Adam Maeder: Thanks Adam.

Operator: The next question is from the line of Josh Jennings with Cowen. You may proceed.

Josh Jennings: Hi, good afternoon. Thanks for taking the questions. Nice to hear about all the progress. And I wanted to just ask about the Cadaver Lab results and the success that you reported. I mean should — is where ventral hernia, maneuvers performed in the Cadaver Lab. Any other details you can just share and how important those results are in terms of future submission of the Ministry of Health and moving forward in the clinic moving forward into the clinical trial?

Adam Sachs : Yes. So these cadaver labs are performed by [Dr. Bellinski] (ph) and Dr. Barry Greene, our Chief Medical Officer, and they were to perform — absolutely to perform ventral hernia repairs with both defects closure and mesh implantation. And overall, the certainly, the initial tests are not without some hiccups, but we were incredibly impressed, especially how smoothly mesh fixation went and the ability to sell all the way around that mesh in multiple quadrants in a very short amount of time. So it’s something that we’re all incredibly excited and proud of.

Josh Jennings : Excellent. And just on the clinical trial design and when that gets locked-in. Any updates there just in terms of how many patients are expected? Are there any changes to your outlook in terms of discussion — recent discussions with the FDA or any updates?
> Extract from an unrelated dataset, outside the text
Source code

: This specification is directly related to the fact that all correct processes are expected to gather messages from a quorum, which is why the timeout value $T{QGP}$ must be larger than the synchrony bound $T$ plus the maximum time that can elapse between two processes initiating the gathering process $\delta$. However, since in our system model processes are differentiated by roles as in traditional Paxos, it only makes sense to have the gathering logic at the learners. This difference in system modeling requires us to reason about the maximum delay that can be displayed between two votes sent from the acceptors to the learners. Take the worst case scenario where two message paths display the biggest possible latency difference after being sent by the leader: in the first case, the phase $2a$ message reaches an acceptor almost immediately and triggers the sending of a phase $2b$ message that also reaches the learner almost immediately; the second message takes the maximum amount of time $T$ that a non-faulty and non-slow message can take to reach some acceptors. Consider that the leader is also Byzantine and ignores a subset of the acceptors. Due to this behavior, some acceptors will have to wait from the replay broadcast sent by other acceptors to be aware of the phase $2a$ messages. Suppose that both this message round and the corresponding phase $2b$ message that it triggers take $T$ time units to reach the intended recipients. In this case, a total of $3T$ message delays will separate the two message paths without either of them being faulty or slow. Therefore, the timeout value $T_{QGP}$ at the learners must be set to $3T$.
Adam Sachs : Yes. So we’ve done multiple pre-submissions with the FDA, leveraging the Safer Technologies program that we are a part of. And they’ve been very collaborative with us. So we’ve gone through full detailed trial design. As far as it truly gets locked and finalized, it will be after these first patients, which is a big chunk of the point of them is to be able to evaluate outside of the clinical trial. Of course, you still have to report anything, but it’s not evaluated as part of the actual submission package, which gives us the flexibility to make changes after our first clinical patients and before the first pivotal trial patients.

Josh Jennings : Great. And I guess lastly, I think you spoke about the need to build inventory in front of clinical trial. Maybe can you just help us quantify kind of that the inventory build and how challenging we are straightforward, that process is? Thanks for taking all the questions.
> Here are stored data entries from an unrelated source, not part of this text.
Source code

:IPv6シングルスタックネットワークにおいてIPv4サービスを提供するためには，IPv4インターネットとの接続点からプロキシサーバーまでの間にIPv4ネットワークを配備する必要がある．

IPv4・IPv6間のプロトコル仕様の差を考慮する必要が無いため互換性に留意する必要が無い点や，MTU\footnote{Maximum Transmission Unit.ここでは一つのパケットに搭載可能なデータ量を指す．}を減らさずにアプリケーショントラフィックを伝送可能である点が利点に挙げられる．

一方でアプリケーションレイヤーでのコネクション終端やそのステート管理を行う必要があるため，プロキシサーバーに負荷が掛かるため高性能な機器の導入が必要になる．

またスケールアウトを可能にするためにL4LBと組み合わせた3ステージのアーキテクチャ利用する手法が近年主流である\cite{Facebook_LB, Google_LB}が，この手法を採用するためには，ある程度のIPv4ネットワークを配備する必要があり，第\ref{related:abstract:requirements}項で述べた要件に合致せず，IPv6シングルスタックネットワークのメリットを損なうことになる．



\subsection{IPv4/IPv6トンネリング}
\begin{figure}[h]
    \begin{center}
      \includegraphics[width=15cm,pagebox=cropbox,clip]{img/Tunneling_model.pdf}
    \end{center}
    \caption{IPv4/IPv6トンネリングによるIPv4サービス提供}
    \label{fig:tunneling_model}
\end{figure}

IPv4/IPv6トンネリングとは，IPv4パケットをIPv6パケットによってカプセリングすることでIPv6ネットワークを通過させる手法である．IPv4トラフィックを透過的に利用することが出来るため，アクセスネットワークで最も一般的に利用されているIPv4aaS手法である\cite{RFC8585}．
Randy Clark : Yes. Happy to jump in there. And just to reiterate some of the prior remarks as where, again, our team did a great job in escalating the procurement challenges that we spoke to leveraging our internal capabilities. And again, I want to reiterate at this point in time, we don’t have any gated components. So we have really focused on scaling up our testing inventory and have literally finished instruments coming-off of our clean room lines. As Adam mentioned as well, our first unit of surgeon console and patient console are expected to be completed at the end of this week. And for our testing and our first clinical patients, I believe we stated previously, but just to reiterate, we are anticipating only needing a few capital systems and then larger amounts of the instruments correlated to that tech submission or technical dossier as well.

Adam Sachs : And if I can come on talk just because it’s — I mean this has been one of the most exciting things internally for us that coming and seeing the clean room at instrument being manufactured in quantities and coming off the line, being packaged, ready for sterilization and the capital equipment can tilt up at all of cosmetic covers, all of the internal wiring. It’s — everything is coming together. It is the single most exciting time that I’ve ever had in this company.
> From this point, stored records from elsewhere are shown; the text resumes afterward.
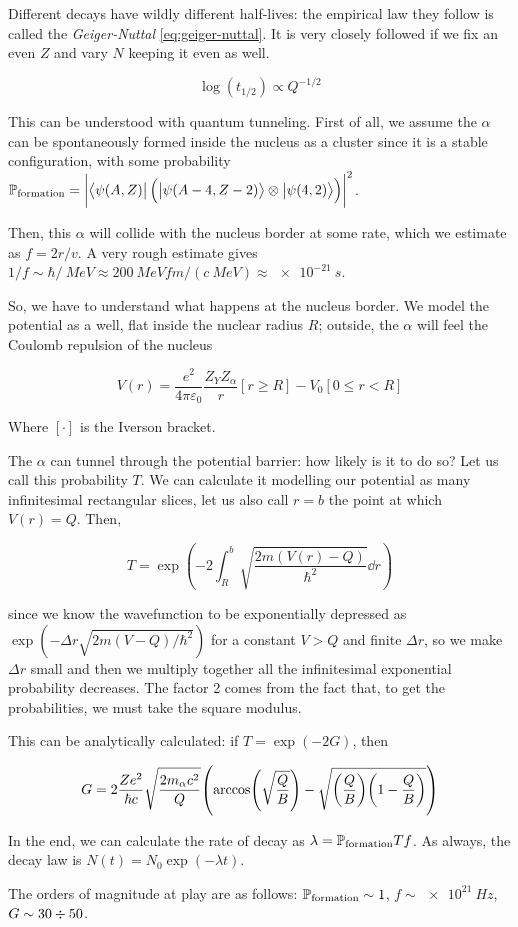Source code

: \documentclass[main.tex]{subfiles}
\begin{document}
Different decays have wildly different half-lives: the empirical law they follow is called the \emph{Geiger-Nuttal} \eqref{eq:geiger-nuttal}. It is very closely followed if we fix an even \(Z\) and vary \(N\) keeping it even as well.

\begin{equation} \label{eq:geiger-nuttal}
    \log(t_{1/2} ) \propto Q^{-1/2}
\end{equation}

This can be understood with quantum tunneling. First of all, we assume the \(\alpha\) can be spontaneously formed inside the nucleus as a cluster since it is a stable configuration, with some probability \(\P _ \text{formation} = \abs{\bra{\psi(A, Z)} \qty(\ket{\psi(A-4, Z-2)} \otimes \ket{\psi(4, 2)})}^2 \).

Then, this \(\alpha\) will collide with the nucleus border at some rate, which we estimate as \(f = 2 r / v\). A very rough estimate gives \(1/f \sim \hbar/\SI{}{MeV} \approx \SI{200}{MeVfm}/ (c\SI{}{MeV}) \approx \SI{e-21}{s} \).

So, we have to understand what happens at the nucleus border. We model the potential as a well, flat inside the nuclear radius \(R\); outside, the \(\alpha\) will feel the Coulomb repulsion of the nucleus

\begin{equation}
    V(r) = \frac{e^2}{4 \pi \varepsilon_0} \frac{Z_Y Z_\alpha}{r} [r \geq R] - V_0 [0 \leq r < R]
\end{equation}

Where \([\cdot]\) is the Iverson bracket.

The \(\alpha\) can tunnel through the potential barrier: how likely is it to do so? Let us call this probability \(T\). We can calculate it modelling our potential as many infinitesimal rectangular slices, let us also call \(r=b\) the point at which \(V(r) = Q\). Then,

\begin{equation}
    T = \exp(-2 \int _{R}   ^{b} \sqrt{\frac{2m(V(r) - Q)}{\hbar^2}}  \dd{r}  )
\end{equation}

since we know the wavefunction to be exponentially depressed as \(\exp(-\Delta r \sqrt{2m(V-Q)/\hbar^2} ) \) for a constant \(V>Q\) and finite \(\Delta r\), so we make \(\Delta r\) small and then we multiply together all the infinitesimal exponential probability decreases. The factor 2 comes from the fact that, to get the probabilities, we must take the square modulus.

This can be analytically calculated: if \(T = \exp(-2G) \), then

\begin{equation}
G = 2 \frac{Ze^2}{\hbar c} \sqrt{\frac{2m_\alpha c^2}{Q}}
\qty(\arccos(\sqrt{\frac{Q}{B}} ) - \sqrt{\qty(\frac{Q}{B}) \qty(1 - \frac{Q}{B})} )
\end{equation}

In the end, we can calculate the rate of decay as \(\lambda = \P _ \text{formation} T f\). As always, the decay law is \(N(t) = N_0 \exp(-\lambda t) \).

The orders of magnitude at play are as follows: \(\P _{\text{formation}} \sim 1 \), \(f \sim \SI{e21}{Hz} \), \(G \sim 30 \divisionsymbol 50\).
\end{document}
Josh Jennings: That’s good to hear. Thanks for all the answers. Appreciate it.

Operator: [Operator Instructions] And there are no further questions waiting at this time. I would like to pass the conference back to the management team for any closing remarks.

Adam Sachs : With that, I’d just like to say thank you so much to everybody. Thank you, Cameron, for being the operator on this call. And with that, we can end.

Operator: That concludes the Vicarious Surgical’s 2024 fourth quarter and full year earnings call. Thank you for your participation, and enjoy the rest of your day.